Doing your own research is a key aspect of becoming a better ally to the black community. And when it comes to the history of racism and white privilege – in Britain as well as America, and globally – there are plenty of incredible non-fiction books to help you do so. But you can also turn to works of fiction.

7 authors whose books will help you better understand the black experience

7 authors whose books will help you better understand the black experience

This is by no means a complete list of authors, but if your reading list is lacking diversity, it's a good place to start. While it's important to remember everyone has different experiences, and no single person can speak for an entire race, these are some particularly powerful voices worth discovering, if you haven't already…

Toni Morrison
Toni Morrison

Nobel Prize-winner Toni Morrison, who died in 2019, was, and still is, a towering literary presence, and many of her books deal devastatingly with the black American experience. Start with Morrison's most famous book, Beloved, which won a Pulitzer Prize and explores the horrors of slavery through the character of former slave, Sethe.

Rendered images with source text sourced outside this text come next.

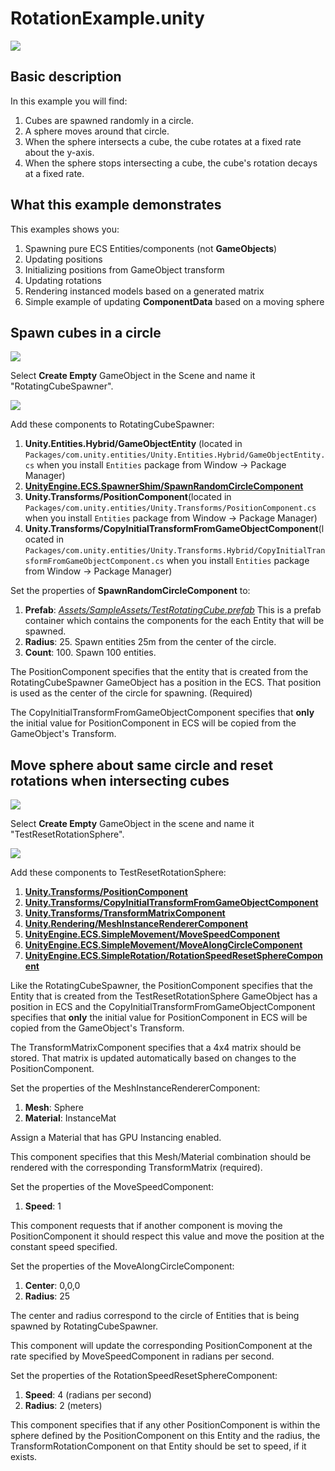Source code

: # RotationExample.unity

![](https://media.giphy.com/media/3o7WIPjJUcuIEze5Ww/giphy.gif)

## Basic description

In this example you will find:

1. Cubes are spawned randomly in a circle.
2. A sphere moves around that circle.
3. When the sphere intersects a cube, the cube rotates at a fixed rate about the y-axis.
4. When the sphere stops intersecting a cube, the cube's rotation decays at a fixed rate.

## What this example demonstrates

This examples shows you:

1. Spawning pure ECS Entities/components (not __GameObjects__)
2. Updating positions
3. Initializing positions from GameObject transform
3. Updating rotations
4. Rendering instanced models based on a generated matrix
5. Simple example of updating __ComponentData__ based on a moving sphere

## Spawn cubes in a circle

![](https://i.imgur.com/xGoyVjL.png)

Select __Create Empty__ GameObject in the Scene and name it "RotatingCubeSpawner".

![](https://i.imgur.com/GlQ7sMB.png)

Add these components to RotatingCubeSpawner:

1. __Unity.Entities.Hybrid/GameObjectEntity__ (located in `Packages/com.unity.entities/Unity.Entities.Hybrid/GameObjectEntity.cs` when you install `Entities` package from Window -> Package Manager)
1. [__UnityEngine.ECS.SpawnerShim/SpawnRandomCircleComponent__](../../Samples/Assets/GameCode/Samples.Common/SpawnerShim/SpawnRandomCircleComponent.cs)
1. __Unity.Transforms/PositionComponent__(located in `Packages/com.unity.entities/Unity.Transforms/PositionComponent.cs` when you install `Entities` package from Window -> Package Manager)
1. __Unity.Transforms/CopyInitialTransformFromGameObjectComponent__(located in `Packages/com.unity.entities/Unity.Transforms.Hybrid/CopyInitialTransformFromGameObjectComponent.cs` when you install `Entities` package from Window -> Package Manager)

Set the properties of __SpawnRandomCircleComponent__ to:

1. __Prefab__: [*Assets/SampleAssets/TestRotatingCube.prefab*](../../Samples/Assets/SampleAssets/TestRotatingCube.prefab) 
This is a prefab container which contains the components for the each Entity that will be spawned. 
2. __Radius__: 25. 
Spawn entities 25m from the center of the circle.
3. __Count__: 100.
Spawn 100 entities.

The PositionComponent specifies that the entity that is created from the RotatingCubeSpawner GameObject has a position in the ECS. That position is used as the center of the circle for spawning. (Required)

The CopyInitialTransformFromGameObjectComponent specifies that **only** the initial value for PositionComponent in ECS will be copied from the GameObject's Transform. 

## Move sphere about same circle and reset rotations when intersecting cubes

![](https://i.imgur.com/GyBUpSo.png)

Select __Create Empty__ GameObject in the scene and name it "TestResetRotationSphere".

![](https://i.imgur.com/7WmSLyN.png)

Add these components to TestResetRotationSphere:

1. [__Unity.Transforms/PositionComponent__](../../ECSJobDemos/Packages/com.unity.entities/Unity.Transforms/PositionComponent.cs)
2. [__Unity.Transforms/CopyInitialTransformFromGameObjectComponent__](../../ECSJobDemos/Packages/com.unity.entities/Unity.Transforms.Hybrid/CopyInitialTransformFromGameObjectComponent.cs)
3. [__Unity.Transforms/TransformMatrixComponent__](../../ECSJobDemos/Packages/com.unity.entities/Unity.Transforms/TransformMatrixComponent.cs)
4. [__Unity.Rendering/MeshInstanceRendererComponent__](../../ECSJobDemos/Packages/com.unity.entities/Unity.Rendering.Hybrid/MeshInstanceRendererComponent.cs)
5. [__UnityEngine.ECS.SimpleMovement/MoveSpeedComponent__](../../ECSJobDemos/Assets/GameCode/SimpleMovement/MoveSpeedComponent.cs)
6. [__UnityEngine.ECS.SimpleMovement/MoveAlongCircleComponent__](../../ECSJobDemos/Assets/GameCode/SimpleMovement/MoveAlongCircleComponent.cs)
7. [__UnityEngine.ECS.SimpleRotation/RotationSpeedResetSphereComponent__](../../ECSJobDemos/Assets/GameCode/SimpleRotation/RotationSpeedResetSphereComponent.cs)

Like the RotatingCubeSpawner, the PositionComponent specifies that the Entity that is created from the TestResetRotationSphere GameObject has a position in ECS and the CopyInitialTransformFromGameObjectComponent specifies that **only** the initial value for PositionComponent in ECS will be copied from the GameObject's Transform. 

The TransformMatrixComponent specifies that a 4x4 matrix should be stored. That matrix is updated automatically based on changes to the PositionComponent.

Set the properties of the MeshInstanceRendererComponent:

1. __Mesh__: Sphere
2. __Material__: InstanceMat

Assign a Material that has GPU Instancing enabled.

This component specifies that this Mesh/Material combination should be rendered with the corresponding TransformMatrix (required).

Set the properties of the MoveSpeedComponent:

1. __Speed__: 1

This component requests that if another component is moving the PositionComponent it should respect this value and move the position at the constant speed specified.

Set the properties of the MoveAlongCircleComponent:

1. __Center__: 0,0,0
2. __Radius__: 25

The center and radius correspond to the circle of Entities that is being spawned by RotatingCubeSpawner.

This component will update the corresponding PositionComponent at the rate specified by MoveSpeedComponent in radians per second.

Set the properties of the RotationSpeedResetSphereComponent:

1. __Speed__: 4 (radians per second)
2. __Radius__: 2 (meters)

This component specifies that if any other PositionComponent is within the sphere defined by the PositionComponent on this Entity and the radius, the TransformRotationComponent on that Entity should be set to speed, if it exists.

Morrison's work particularly shines a light on the experiences of African American women. For example, her first novel The Bluest Eye looks at the impact of racism, misogyny, abuse and internalised racism through the eyes of children.

2. Zadie Smith

British author Zadie Smith is from London, and her novels reflect the myriad cultures she grew up around. Her debut, White Teeth, explores the intricacies of two intertwined families, one Bangladeshi, the other white-Jamaican, while On Beauty is a loose retelling of EM Forster's Howards End with British and African American characters, and NW follows four different individuals in north-west London.

Chimamanda Ngozi Adichie
Chimamanda Ngozi Adichie

Chimamanda Ngozi Adichie's writing is more of an insight into the African experience. Against the backdrop of the Nigerian Civil War, Half Of A Yellow Sun is a moving story of Odenigbo, a university professor and his family, including an English writer. Adichie also explores the wider black diaspora in her 2013 novel Americanah, where main character Ifemelu immigrates from Nigeria to study in America, while her love interest, Obinze, tries to move to Britain.

Adichie's Beyoncé-quoted essay We Should All Be Feminists is also hugely powerful.

4. James Baldwin

Novelist, playwright, poet and activist James Baldwin was one of America's most important voices in the civil rights and gay liberation movements – and although he died in 1987, his work is still massively relevant today. Take If Beale Street Could Talk, in which a black man is wrongly accused of rape. Baldwin often dealt with themes around black families, the injustices they face, and issues that were largely taboo, like extramarital affairs and bisexuality.

Malorie Blackman
Malorie Blackman

While many of the authors on this list have very realistic styles, Malorie Blackman often uses dystopian allegories to explore race. Her incredible YA series Noughts and Crosses (ideal for youngsters as well as adults) reimagines an alternate world where African people have colonised white Europeans, and maintain a segregated society.

6. Bernardine Evaristo

Despite having written a slew of novels previously, Bernardine Evaristo shot to fame in 2019 after becoming the first black woman to win the Booker Prize. Her winning novel though, Girl, Woman, Other, explores the black British experience through a series of separate but interlinked stories, from that of older black women through to younger non-binary characters.

7. Colson Whitehead

American writer Colson Whitehead has won the Pulitzer Prize for Fiction twice: first in 2017 for The Underground Railroad and again this year for The Nickel Boys. He often deals with dark episodes in history, including slavery and abuse in a reform school in 1960s Florida, but still injects humanity, and even hope, into these grim explorations.

Whether its speculative fiction or taking inspiration from real-life events, Whitehead's writing is totally captivating.